When Carroll County Public Schools held the first of three public meetings earlier this month, asking the community for input regarding budgetary items CCPS is considering, several of those items had to do with adding staff to help students with behavorial or mental health issues and for special education.

These are clearly areas that need more attention and more staffing from a school system that lost some 375 positions over the span of a decade in budget-related cuts. But that doesn’t mean the kids who excel in school can be ignored. That’s why we were glad to see a supervisor of advanced academics named at last week’s Board of Education meeting as CCPS looks to place more emphasis on the gifted and talented program.


Century High School principal Troy Barnes will helm the new post and it is an important one. As BOE President Donna Sivigny noted, at a previous work session, the board decided, “We need someone who’s going to wake up every day and eat, sleep, breathe what’s important about advanced academics.” His mission will include supporting students, teachers and families with enrichment and accelerated learning opportunities and he will be responsible for the oversight of the instructional programming for those students who have been identified to receive Gifted and Talented (G&T) services, according to CCPS.

This came after an evaluation of the G&T program that looked at the ways top students have been underserved and recommended a three-year plan to improve it. The evaluation noted that the program lacked a sole person overseeing it. Barnes being elevated to the newly created position takes care of that.

An issue that has come up is a new state mandate requiring school districts identify at least 10% of the student population to receive G&T services.
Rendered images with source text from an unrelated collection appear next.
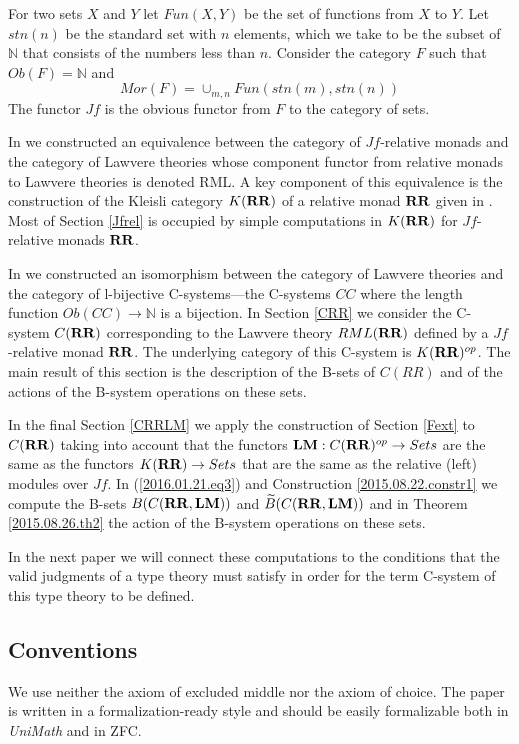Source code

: \documentclass[onecolumn,12pt]{amsart}
\numberwithin{proposition}{subsection}
\newcommand{\sr}{\rightarrow}
\newcommand{\nn}{{\mathbb N}}
\newcommand{\nat}{\nn}
\newcommand{\wt}{\widetilde}
\newcommand{\RR}{{\bf RR}}
\newcommand{\LM}{{\bf LM}}
\begin{document}
For two sets $X$ and $Y$ let $Fun(X,Y)$ be the set of functions from $X$ to
$Y$.  Let $stn(n)$ be the standard set with $n$ elements, which we take to be the
subset of $\nat$ that consists of the numbers less than $n$. Consider the category $F$ such
that $Ob(F)=\nn$ and
%
$$Mor(F)=\cup_{m,n}Fun(stn(m),stn(n))$$
%
The functor $Jf$ is the obvious functor from $F$ to the category of sets. 

In \cite{LandJf} we constructed an equivalence between the category of
$Jf$-relative monads and the category of Lawvere theories whose component
functor from relative monads to Lawvere theories is denoted \gls{RML}. A key
component of this equivalence is the construction of the Kleisli category
$K(\RR)$ of a relative monad $\RR$ given in \cite{ACU2}.  Most of Section
\ref{Jfrel} is occupied by simple computations in $K(\RR)$ for $Jf$-relative
monads $\RR$.

In \cite{LandC} we constructed an isomorphism between the category of Lawvere
theories and the category of l-bijective C-systems---the C-systems $CC$ where
the length function $Ob(CC)\sr \nat$ is a bijection. In Section \ref{CRR} we
consider the C-system $C(\RR)$ corresponding to the Lawvere theory $RML(\RR)$
defined by a $Jf$-relative monad $\RR$. The underlying category of this
C-system is $K(\RR)^{op}$. The main result of this section is the description
of the B-sets of $C(RR)$ and of the actions of the B-system operations on these
sets.

In the final Section \ref{CRRLM} we apply the construction of Section
\ref{Fext} to $C(\RR)$ taking into account that the functors
$\LM:C(\RR)^{op}\sr Sets$ are the same as the functors $K(\RR)\sr Sets$ that
are the same as the relative (left) modules over $Jf$. In
(\ref{2016.01.21.eq3}) and Construction \ref{2015.08.22.constr1} we compute the
B-sets $B(C(\RR,\LM))$ and $\wt{B}(C(\RR,\LM))$ and in Theorem
\ref{2015.08.26.th2} the action of the B-system operations on these sets.

In the next paper we will connect these computations to the conditions that the
valid judgments of a type theory must satisfy in order for the term C-system
of this type theory to be defined.

\subsection{Conventions}

We use neither the axiom of excluded middle nor the axiom of choice. The paper
is written in a formalization-ready style and should be easily formalizable
both in {\em UniMath} and in ZFC.
\end{document}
Jason Anderson, chief of academics, equity and accountability for CCPS, said the regulation has met mixed reactions, noting that some are saying, ‘Wait a second. Are we watering this down too much?’”

That’s preposterous. If, on average, experts looking at 10 kids can’t find one whose ability is significantly above the norm for their age, they might want to consider revising their criteria. Identifying G&T kids is a subjective as well as objective process. Picking only, say, the top 5% is undoubtedly missing out on some serious academic potential.

According to the National Association for Gifted Children website: “It is difficult to estimate the absolute number of gifted children ... because the calculation is dependent on the number of areas, or domains, being measured and the method used to identify gifted children. However, many consider children who are in the top 10 percent in relation to a national and/or local norm to be a good guide.”

Sounds like a good guide. Also, minorities, traditionally, are badly underrepresented in G&T programs across the country. According to NAGC, “not all gifted children look or act alike. Giftedness exists in every demographic group and personality type. It is important that adults look hard to discover potential.”

We agree. And considering that placement into the G&T program in elementary school can affect what classes students qualify for in middle school and, ultimately, what classes students will be taking in high school and, quite possibly, what areas of interest said students will have in terms of college or career, it’s an important part of our educational system and there’s no reason to skimp on the number of students identified. And CCPS apparently will not. Anderson said it is "not for us to make that decision, it’s for us to provide a service, whether that’s 10% or whether that be 11% or 12%.”

We’re glad the school system named a supervisor of advanced academics and is placing more emphasis on programs for the gifted. We hope to see a dramatic rise in students identified and services offered over the next three years.